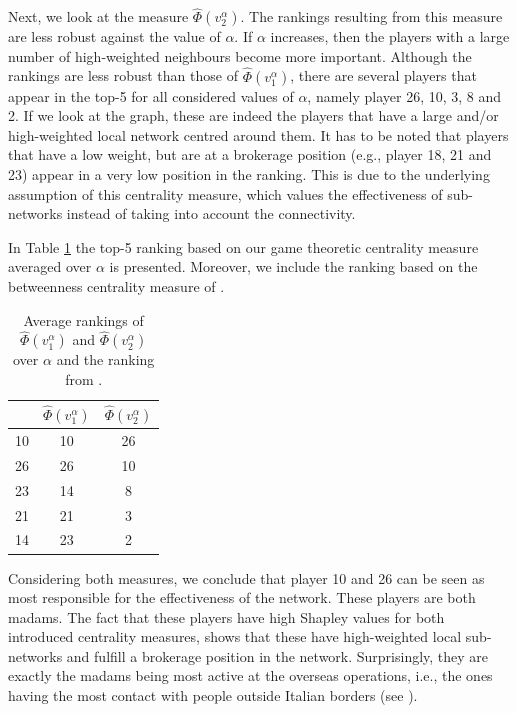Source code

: \documentclass[10p]{article}
\theoremstyle{definition}
\theoremstyle{definition}
\begin{document}
Next, we look at the measure $\hat{\Phi}(v_2^\alpha)$. The rankings resulting from this measure are less robust against the value of $\alpha$. If $\alpha$ increases, then the players with a large number of high-weighted neighbours become more important. Although the rankings are less robust than those of $\hat{\Phi}(v_1^\alpha)$, there are several players that appear in the top-5 for all considered values of $\alpha$, namely player 26, 10, 3, 8 and 2. If we look at the graph, these are indeed the players that have a large and/or high-weighted local network centred around them. It has to be noted that players that have a low weight, but are at a brokerage position (e.g., player 18, 21 and 23) appear in a very low position in the ranking. This is due to the underlying assumption of this centrality measure, which values the effectiveness of sub-networks instead of taking into account the connectivity. 

In Table \ref{TableAverageRankings} the top-5 ranking based on our game theoretic centrality measure averaged over $\alpha$ is presented. Moreover, we include the ranking based on the betweenness centrality measure of \cite{mancuso2014not}.
\begin{table}[H]\centering
\begin{tabular}{*{3}{c}}
\toprule
\cite{mancuso2014not}
 & $\hat{\Phi}(v_1^\alpha)$ & $\hat{\Phi}(v_2^\alpha)$ \\
\midrule
10 & 10 & 26 \\ 
26 & 26 & 10\\ 
23 &14 & 8 \\ 
21 & 21& 3 \\ 
14 & 23& 2 \\ 
\bottomrule
\end{tabular}
\caption{Average rankings of $\hat{\Phi}(v_1^\alpha)$ and $\hat{\Phi}(v_2^\alpha)$ over $\alpha$ and the ranking from \cite{mancuso2014not}. \label{TableAverageRankings}}
\end{table}

\noindent Considering both measures, we conclude that player 10 and 26 can be seen as most responsible for the effectiveness of the network. These players are both madams. The fact that these players have high Shapley values for both introduced centrality measures, shows that these have high-weighted local sub-networks and fulfill a brokerage position in the network. Surprisingly, they are exactly the madams being most active at the overseas operations, i.e., the ones having the most contact with people outside Italian borders (see \cite{mancuso2014not}). 
\end{document}
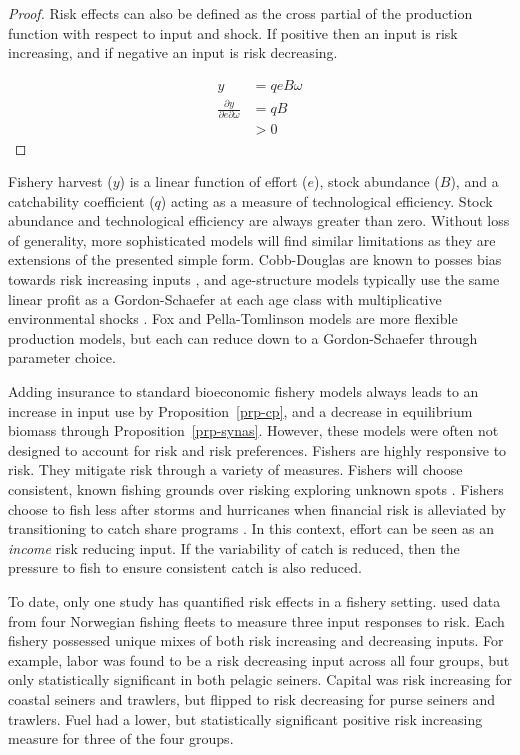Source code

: \documentclass[
  super,
  preprint,
  3p]{elsarticle}
\theoremstyle{plain}
\theoremstyle{plain}
\theoremstyle{remark}
\begin{document}
\begin{proof}

Risk effects can also be defined as the cross partial of the production
function with respect to input and shock. If positive then an input is
risk increasing, and if negative an input is risk decreasing.

\[
\begin{aligned}
y&=qeB\omega \\
\frac{\partial y}{\partial e \partial \omega} &=qB \\
&>0
\end{aligned}
\]

\end{proof}

Fishery harvest (\(y\)) is a linear function of effort (\(e\)), stock
abundance (\(B\)), and a catchability coefficient (\(q\)) acting as a
measure of technological efficiency. Stock abundance and technological
efficiency are always greater than zero. Without loss of generality,
more sophisticated models will find similar limitations as they are
extensions of the presented simple form. Cobb-Douglas are known to
posses bias towards risk increasing inputs \citep{Just1979}, and
age-structure models typically use the same linear profit as a
Gordon-Schaefer at each age class with multiplicative environmental
shocks \citep{Tahvonen2018}. Fox and Pella-Tomlinson models are more
flexible production models, but each can reduce down to a
Gordon-Schaefer through parameter choice.

Adding insurance to standard bioeconomic fishery models always leads to
an increase in input use by Proposition~\ref{prp-cp}, and a decrease in
equilibrium biomass through Proposition~\ref{prp-synas}. However, these
models were often not designed to account for risk and risk preferences.
Fishers are highly responsive to risk. They mitigate risk through a
variety of measures. Fishers will choose consistent, known fishing
grounds over risking exploring unknown spots \citep{Holland2008}.
Fishers choose to fish less after storms and hurricanes when financial
risk is alleviated by transitioning to catch share programs
\citep{Pfeiffer2020, Pfeiffer2022}. In this context, effort can be seen
as an \emph{income} risk reducing input. If the variability of catch is
reduced, then the pressure to fish to ensure consistent catch is also
reduced.

To date, only one study has quantified risk effects in a fishery
setting. \citet{Asche2020} used data from four Norwegian fishing fleets
to measure three input responses to risk. Each fishery possessed unique
mixes of both risk increasing and decreasing inputs. For example, labor
was found to be a risk decreasing input across all four groups, but only
statistically significant in both pelagic seiners. Capital was risk
increasing for coastal seiners and trawlers, but flipped to risk
decreasing for purse seiners and trawlers. Fuel had a lower, but
statistically significant positive risk increasing measure for three of
the four groups.
\end{document}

▬▬▬

What is needed
Wherever a line above contains the string "Proposition", count it; then give the total alone.

Solution to this problem
2